= Sameer Parekh =

American businessman

Sameer Parekh is the founder of C2Net Software, Inc.

While in high school in Libertyville, Illinois, he published an underground newspaper called The Free Journal, promoting libertarian ideas.

In 1993 Parekh moved to Berkeley, California, to attend the University of California, Berkeley, and joined the cypherpunks. In his second year at Cal, he started C2Net, a privacy-oriented ISP which provided anonymous accounts and an anonymous remailer, and was the first home of the Anonymizer web surfing proxy.

Through the mid- to late 1990s, Parekh was a frequently cited critic of U.S. policy on encryption software. The cover story for the September 1997 issue of Forbes focused on his views of the political and social impact of cryptography.

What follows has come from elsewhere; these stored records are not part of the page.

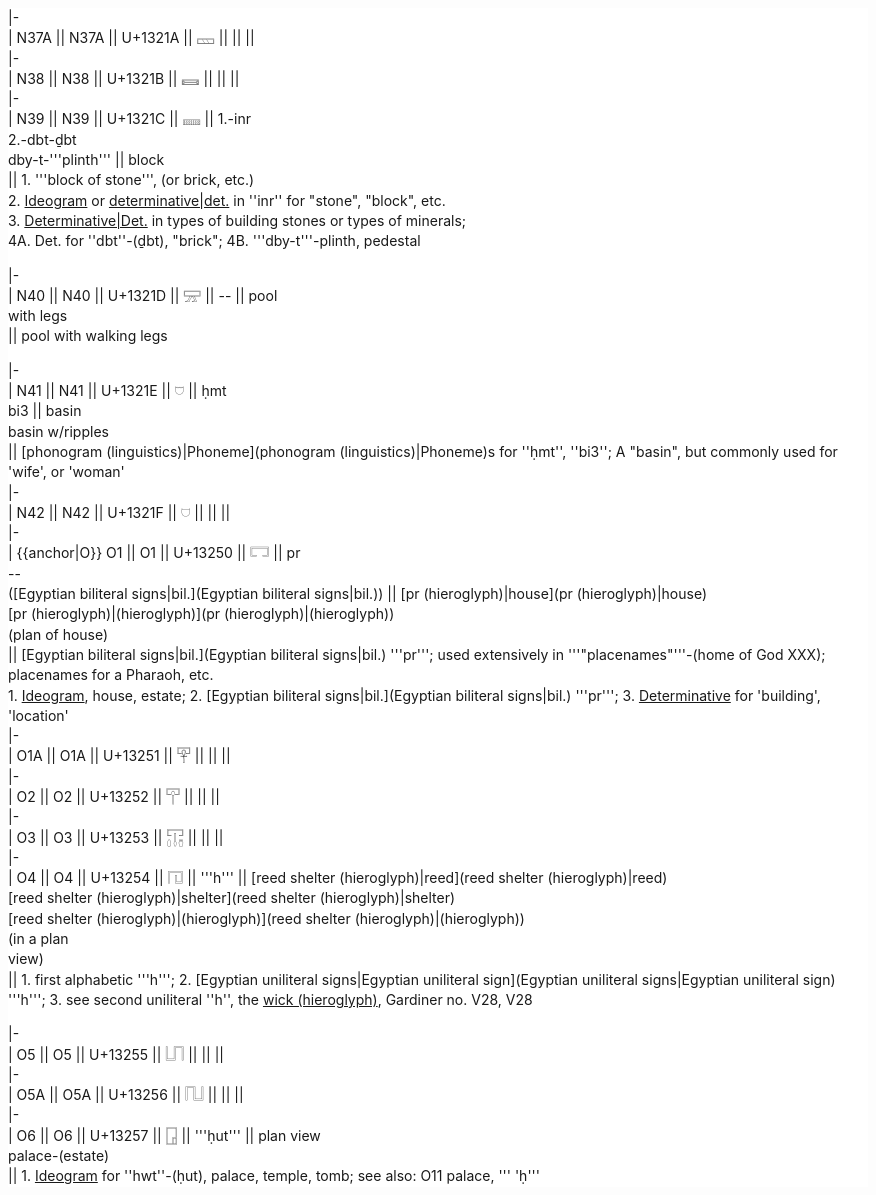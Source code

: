 |-  
| <hiero>N37A</hiero> || N37A || U+1321A || &#x1321A; ||   ||   ||  
|-  
| <hiero>N38</hiero> || N38 || U+1321B || &#x1321B; ||   ||   ||  
|-  
| <hiero>N39</hiero> || N39 || U+1321C || &#x1321C; || 1.-inr<br>2.-dbt-ḏbt<br>dby-t-'''plinth'''  || block  
  || 1. '''block of stone''', (or brick, etc.)<br>2. [Ideogram](Ideogram) or [determinative|det.](determinative|det.) in ''inr'' for "stone", "block", etc.<br>3. [Determinative|Det.](Determinative|Det.) in types of building stones or types of minerals;<br>4A. Det. for ''dbt''-(ḏbt), "brick"; 4B. '''dby-t'''-plinth, pedestal  

|-  
| <hiero>N40</hiero> || N40 || U+1321D || &#x1321D; || --  || pool<br>with legs  
  || pool with walking legs  

|-  
| <hiero>N41</hiero> || N41 || U+1321E || &#x1321E; || ḥmt<br>bi3  || basin<br>basin w/ripples  
  || [phonogram (linguistics)|Phoneme](phonogram (linguistics)|Phoneme)s for ''ḥmt'', ''bi3''; A "basin", but commonly used for 'wife', or 'woman'  
|-  
| <hiero>N42</hiero> || N42 || U+1321F || &#x1321F; ||   ||   ||  
|-  
| {{anchor|O}} <hiero>O1</hiero> || O1 || U+13250 || &#x13250; || pr<br>--<br>([Egyptian biliteral signs|bil.](Egyptian biliteral signs|bil.))  || [pr (hieroglyph)|house](pr (hieroglyph)|house)<br>[pr (hieroglyph)|(hieroglyph)](pr (hieroglyph)|(hieroglyph))<br>(plan of house)  
  || [Egyptian biliteral signs|bil.](Egyptian biliteral signs|bil.) '''pr'''; used extensively in '''"placenames"'''-(home of God XXX); placenames for a Pharaoh, etc.<br>1. [Ideogram](Ideogram), house, estate; 2. [Egyptian biliteral signs|bil.](Egyptian biliteral signs|bil.) '''pr'''; 3. [Determinative](Determinative) for 'building', 'location'  
|-  
| <hiero>O1A</hiero> || O1A || U+13251 || &#x13251; ||   ||   ||  
|-  
| <hiero>O2</hiero> || O2 || U+13252 || &#x13252; ||   ||   ||  
|-  
| <hiero>O3</hiero> || O3 || U+13253 || &#x13253; ||   ||   ||  
|-  
| <hiero>O4</hiero> || O4 || U+13254 || &#x13254; || '''h'''  || [reed shelter (hieroglyph)|reed](reed shelter (hieroglyph)|reed)<br>[reed shelter (hieroglyph)|shelter](reed shelter (hieroglyph)|shelter)<br>[reed shelter (hieroglyph)|(hieroglyph)](reed shelter (hieroglyph)|(hieroglyph))<br>(in a plan<br>view)  
  || 1. first alphabetic '''h'''; 2. [Egyptian uniliteral signs|Egyptian uniliteral sign](Egyptian uniliteral signs|Egyptian uniliteral sign) '''h'''; 3. see second uniliteral ''h'', the [wick (hieroglyph)](wick (hieroglyph)), Gardiner no. V28, <hiero>V28</hiero>  

|-  
| <hiero>O5</hiero> || O5 || U+13255 || &#x13255; ||   ||   ||  
|-  
| <hiero>O5A</hiero> || O5A || U+13256 || &#x13256; ||   ||   ||  
|-  
| <hiero>O6</hiero> || O6 || U+13257 || &#x13257; || '''ḥut'''  || plan view<br>palace-(estate)  
  || 1. [Ideogram](Ideogram) for ''hwt''-(ḥut), palace, temple, tomb; see also: <hiero>O11</hiero> palace, ''' 'ḥ'''  

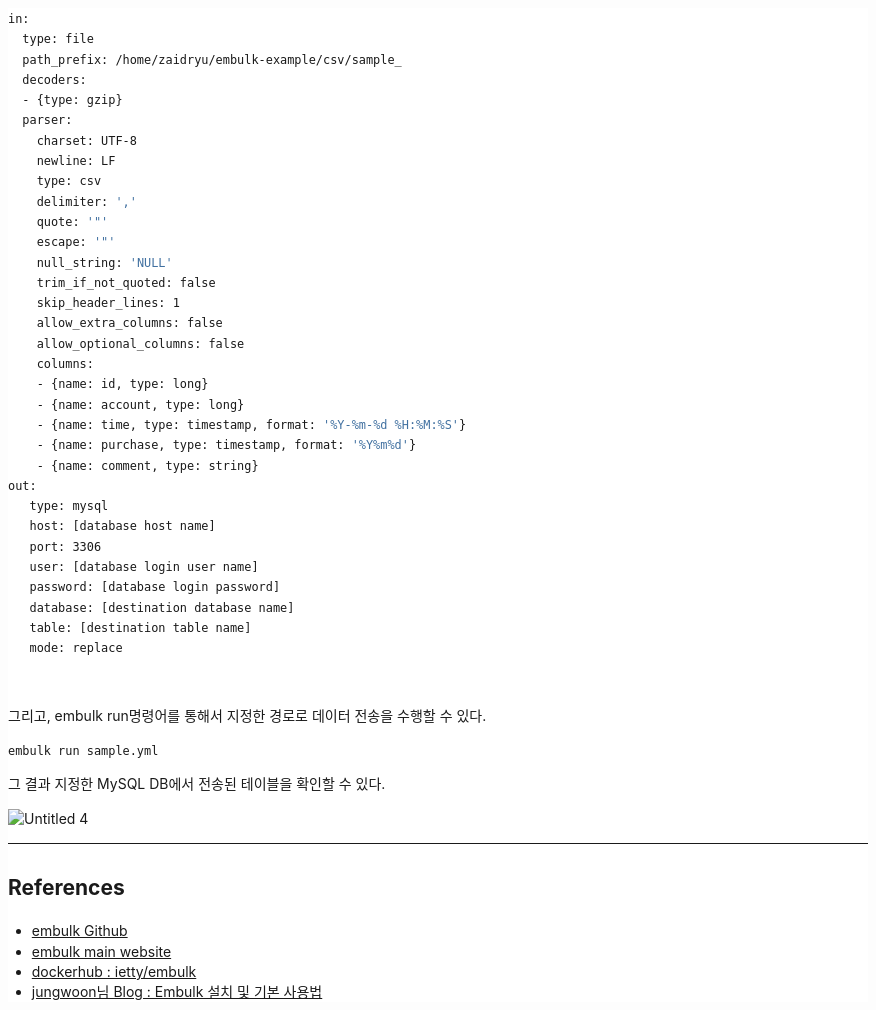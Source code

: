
 ```bash
in:
  type: file
  path_prefix: /home/zaidryu/embulk-example/csv/sample_
  decoders:
  - {type: gzip}
  parser:
    charset: UTF-8
    newline: LF
    type: csv
    delimiter: ','
    quote: '"'
    escape: '"'
    null_string: 'NULL'
    trim_if_not_quoted: false
    skip_header_lines: 1
    allow_extra_columns: false
    allow_optional_columns: false
    columns:
    - {name: id, type: long}
    - {name: account, type: long}
    - {name: time, type: timestamp, format: '%Y-%m-%d %H:%M:%S'}
    - {name: purchase, type: timestamp, format: '%Y%m%d'}
    - {name: comment, type: string}
out:
   type: mysql
   host: [database host name]
   port: 3306
   user: [database login user name]
   password: [database login password]
   database: [destination database name]
   table: [destination table name]
   mode: replace
```

<br>

그리고,  embulk run명령어를 통해서 지정한 경로로 데이터 전송을 수행할 수 있다.

```bash
embulk run sample.yml
```

그 결과 지정한 MySQL DB에서 전송된 테이블을 확인할 수 있다.

![Untitled 4](https://user-images.githubusercontent.com/53929665/157066502-12b49d03-9961-4e73-843c-d932cfc2b447.png)

---

## References

- [embulk Github](https://github.com/orgs/embulk/repositories?type=all)
- [embulk main website](https://www.embulk.org/)
- [dockerhub : ietty/embulk](https://hub.docker.com/r/ietty/embulk)
- [jungwoon님 Blog : Embulk 설치 및 기본 사용법](https://jungwoon.github.io/bigdata/2017/08/31/Embulk_Setup.html)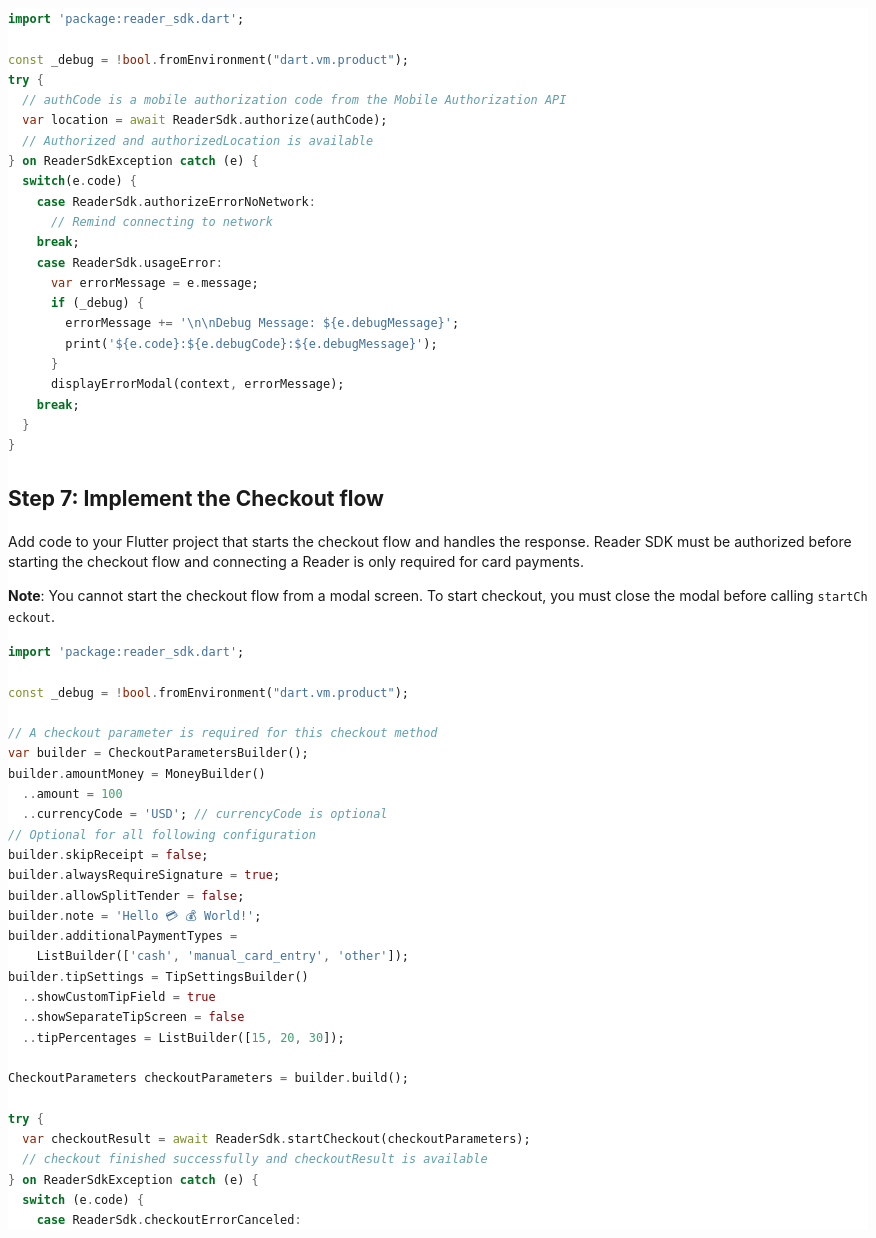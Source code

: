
 ```dart
import 'package:reader_sdk.dart';

const _debug = !bool.fromEnvironment("dart.vm.product");
try {
  // authCode is a mobile authorization code from the Mobile Authorization API
  var location = await ReaderSdk.authorize(authCode);
  // Authorized and authorizedLocation is available
} on ReaderSdkException catch (e) {
  switch(e.code) {
    case ReaderSdk.authorizeErrorNoNetwork:
      // Remind connecting to network
    break;
    case ReaderSdk.usageError:
      var errorMessage = e.message;
      if (_debug) {
        errorMessage += '\n\nDebug Message: ${e.debugMessage}';
        print('${e.code}:${e.debugCode}:${e.debugMessage}');
      }
      displayErrorModal(context, errorMessage);
    break;
  }
}
```


## Step 7: Implement the Checkout flow

Add code to your Flutter project that starts the checkout flow and handles
the response. Reader SDK must be authorized before starting the checkout flow
and connecting a Reader is only required for card payments.

**Note**: You cannot start the checkout flow from a modal screen. To start
checkout, you must close the modal before calling `startCheckout`.

```dart
import 'package:reader_sdk.dart';

const _debug = !bool.fromEnvironment("dart.vm.product");

// A checkout parameter is required for this checkout method
var builder = CheckoutParametersBuilder();
builder.amountMoney = MoneyBuilder()
  ..amount = 100
  ..currencyCode = 'USD'; // currencyCode is optional
// Optional for all following configuration
builder.skipReceipt = false;
builder.alwaysRequireSignature = true;
builder.allowSplitTender = false;
builder.note = 'Hello 💳 💰 World!';
builder.additionalPaymentTypes =
    ListBuilder(['cash', 'manual_card_entry', 'other']);
builder.tipSettings = TipSettingsBuilder()
  ..showCustomTipField = true
  ..showSeparateTipScreen = false
  ..tipPercentages = ListBuilder([15, 20, 30]);

CheckoutParameters checkoutParameters = builder.build();

try {
  var checkoutResult = await ReaderSdk.startCheckout(checkoutParameters);
  // checkout finished successfully and checkoutResult is available
} on ReaderSdkException catch (e) {
  switch (e.code) {
    case ReaderSdk.checkoutErrorCanceled:
```

[//]: # "Link anchor definitions"
[docs.connect.squareup.com]: https://docs.connect.squareup.com
[Mobile Authorization API]: https://docs.connect.squareup.com/payments/readersdk/mobile-authz-guide
[Reader SDK]: https://docs.connect.squareup.com/payments/readersdk/overview
[Square Dashboard]: https://squareup.com/dashboard/
[update policy for Reader SDK]: https://docs.connect.squareup.com/payments/readersdk/overview#readersdkupdatepolicy
[Testing Mobile Apps]: https://docs.connect.squareup.com/testing/mobile
[squareup.com/activate]: https://squareup.com/activate
[Square Application Dashboard]: https://connect.squareup.com/apps/
[Reader SDK Android Setup Guide]: https://docs.connect.squareup.com/payments/readersdk/setup-android
[Reader SDK iOS Setup Guide]: https://docs.connect.squareup.com/payments/readersdk/setup-ios
[root README]: ../README.md
[Flutter Getting Started]: https://flutter.io/docs/get-started/install
[Developing plugin packages]: https://flutter.io/docs/development/packages-and-plugins/developing-packages#edit-plugin-package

Through C2Net, Parekh pioneered the offshore development of cryptography by U.S. companies to avoid U.S. regulation, and later helped organize the first global conference on financial cryptography in Anguilla. He was also an advisor to and the chairman of HavenCo, a company that attempted to create a data haven in the Principality of Sealand.

After selling C2Net to Red Hat, Parekh traveled around Central and Eastern Europe in 2001 on a DJ tour. He played in countries such as Poland, Serbia, Croatia, Latvia. He also produced a number of "renegade" events in the Port of Oakland.

Parekh was a 2007 Lincoln Fellow of the Claremont Institute.

As of spring 2012, Parekh is the proprietor of Falkor Systems, a flying robot startup based in the New York area. In 2014, he was "Entrepreneur in Residence" at the Correll Robotics lab, University of Colorado at Boulder.